The digital tidal wave has and continues to alter the landscapes of most industries, and retail is the latest to find itself submerged in the sea of change. Like the rise of Napster permanently changed the way we listen to music, new technologies are now changing retail.
It seems one cannot avoid reading about a declining retail brand or store closing these days, to the point that it’s been implied that this is where Trump should focus, if he is sincere in safeguarding US jobs. I argue, however, that the digital tidal wave is also indicative of an optimistic new growth for the retail industry.
The butterfly that started the tsunami, with wings growing larger for each flap, is of course Amazon - the once niche online bookstore that is now eating retail category by retail category. Marc Andreessen eloquently and famously said «software is eating the world», or as Tom Henriksson of Open Ocean (Open Ocean is an investor in Unacast) recently paraphrased at an event in London, «Smart software is eating the software, that is eating the world». No matter how clever the quote, Amazon has a huge appetite and is nowhere close to full.
Retail may be one of the more recent industries to face digitalization, but it is certainly not the first. I witnessed first-hand as the same happened in the music industry, with Napster as the canary in the coal mine foreshadowing how digitalization would decades later change business models, companies and the industry professionals themselves. Amazon today is similar to what Napster once was (expect in terms of legality, of course) and that what happened in the music industry after the Napster tidal wave settled, should provide hope to the retail industry.
When Napster launched in 1999 and customers began consuming their music in a digital form, the press would echo the same stories as we see today on retail: Doom, gloom, and death soon. And there was a good decade before the music industry found its new footing, and went from being scared of digitalization to embrace it full-on with streaming services like Spotify, Apple Music and, my own, TIDAL.
And we all know what happened with the traditional music industry. After the shock of Napster was processed and dealt with: New growth with new business models and 2017 showed a two digit increase for the first time in 20 years. And the reason? The music industry has come to terms with the fact that the consumer wants to consume music differently based on different products. The music industry is moving more and more of the consumption of goods to digital channels, because it is more efficient, has a lower price and a bigger selection, but the experience itself, the concert, is staying behind in the physical realm (and that is growing too).
So must retail also evolve. Yes, digitalization may be ushering in quicker industry tectonic shifts, but the shifts themselves are as they’ve always been: Governed by how people want to consume and experience things.

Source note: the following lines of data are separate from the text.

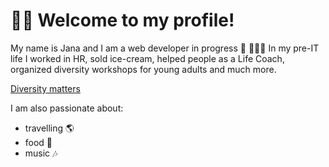 # 👋🏻 Welcome to my profile!

My name is Jana and I am a web developer in progress 💾 👩🏻‍💻
In my pre-IT life I worked in HR, sold ice-cream, helped people as a Life Coach, organized diversity workshops for young adults and much more.

[Diversity matters](https://www.brownsbfs.co.uk/Content/Storefront/assets/images/Diversity-Matters/Diversity-Matters-Banner.png)

I am also passionate about:
- travelling 🌎
- food 🥗
- music 🎶
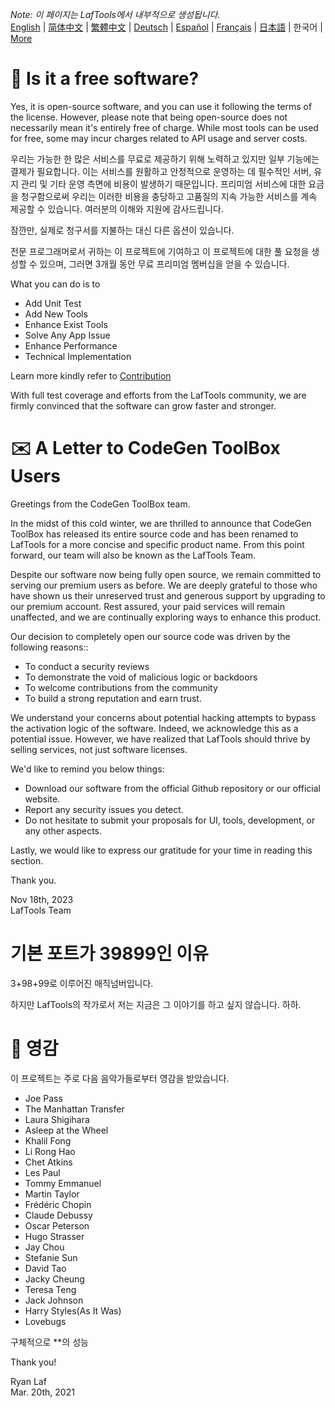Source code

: <i>Note: 이 페이지는 LafTools에서 내부적으로 생성됩니다.</i> <br/> [English](/docs/en_US)  |  [简体中文](/docs/zh_CN)  |  [繁體中文](/docs/zh_HK)  |  [Deutsch](/docs/de)  |  [Español](/docs/es)  |  [Français](/docs/fr)  |  [日本語](/docs/ja)  |  한국어 | [More](/docs/) <br/>

# 🙋 Is it a free software?

Yes, it is open-source software, and you can use it following the terms of the license. However, please note that being open-source does not necessarily mean it's entirely free of charge. While most tools can be used for free, some may incur charges related to API usage and server costs.

우리는 가능한 한 많은 서비스를 무료로 제공하기 위해 노력하고 있지만 일부 기능에는 결제가 필요합니다. 이는 서비스를 원활하고 안정적으로 운영하는 데 필수적인 서버, 유지 관리 및 기타 운영 측면에 비용이 발생하기 때문입니다. 프리미엄 서비스에 대한 요금을 청구함으로써 우리는 이러한 비용을 충당하고 고품질의 지속 가능한 서비스를 계속 제공할 수 있습니다. 여러분의 이해와 지원에 감사드립니다.

잠깐만, 실제로 청구서를 지불하는 대신 다른 옵션이 있습니다.

전문 프로그래머로서 귀하는 이 프로젝트에 기여하고 이 프로젝트에 대한 풀 요청을 생성할 수 있으며, 그러면 3개월 동안 무료 프리미엄 멤버십을 얻을 수 있습니다.

What you can do is to

- Add Unit Test
- Add New Tools
- Enhance Exist Tools
- Solve Any App Issue
- Enhance Performance
- Technical Implementation

Learn more kindly refer to [Contribution](CONTRIBUTION.md)

With full test coverage and efforts from the LafTools community, we are firmly convinced that the software can grow faster and stronger.

# ✉️ A Letter to CodeGen ToolBox Users

Greetings from the CodeGen ToolBox team.

In the midst of this cold winter, we are thrilled to announce that CodeGen ToolBox has released its entire source code and has been renamed to LafTools for a more concise and specific product name. From this point forward, our team will also be known as the LafTools Team.

Despite our software now being fully open source, we remain committed to serving our premium users as before. We are deeply grateful to those who have shown us their unreserved trust and generous support by upgrading to our premium account. Rest assured, your paid services will remain unaffected, and we are continually exploring ways to enhance this product.

Our decision to completely open our source code was driven by the following reasons::

- To conduct a security reviews
- To demonstrate the void of malicious logic or backdoors
- To welcome contributions from the community
- To build a strong reputation and earn trust.

We understand your concerns about potential hacking attempts to bypass the activation logic of the software. Indeed, we acknowledge this as a potential issue. However, we have realized that LafTools should thrive by selling services, not just software licenses.

We'd like to remind you below things:

- Download our software from the official Github repository or our official website.
- Report any security issues you detect.
- Do not hesitate to submit your proposals for UI, tools, development, or any other aspects.

Lastly, we would like to express our gratitude for your time in reading this section.

Thank you.

Nov 18th, 2023  
LafTools Team

# 기본 포트가 39899인 이유

3+98+99로 이루어진 매직넘버입니다.

하지만 LafTools의 작가로서 저는 지금은 그 이야기를 하고 싶지 않습니다. 하하.

# 🎷 영감

이 프로젝트는 주로 다음 음악가들로부터 영감을 받았습니다.

- Joe Pass
- The Manhattan Transfer
- Laura Shigihara
- Asleep at the Wheel
- Khalil Fong
- Li Rong Hao
- Chet Atkins
- Les Paul
- Tommy Emmanuel
- Martin Taylor
- Frédéric Chopin
- Claude Debussy
- Oscar Peterson
- Hugo Strasser
- Jay Chou
- Stefanie Sun
- David Tao
- Jacky Cheung
- Teresa Teng
- Jack Johnson
- Harry Styles(As It Was)
- Lovebugs

구체적으로 **의 성능

Thank you!

Ryan Laf  
Mar. 20th, 2021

It is impossible over time to outperform digital in traditional physical retail, the act of selling the most amount of products in the least amount of time to the optimal price, but the retail experience will, like concerts, continue to thrive in the physical retail space.
We want to see, taste, and feel. We don’t want to look for stuff, stand in queue, and carry full shopping bags back home.
The retailers that internalize this knowledge first, will stay afloat with the rising tide. And win, like the music industry today, with new growth and new products to new consumers.
Read more on the retailers that are changing their game with the use of proximity technology and proximity data in the recent Proximity.Directory Report here
Retail is not dead, but the traditional way of selling retail goods is in decline. That’s a monumental difference. Yes, the digital tidal wave may capsize some boats, but it is equally true that a rising tide lifts all boats that are still floating.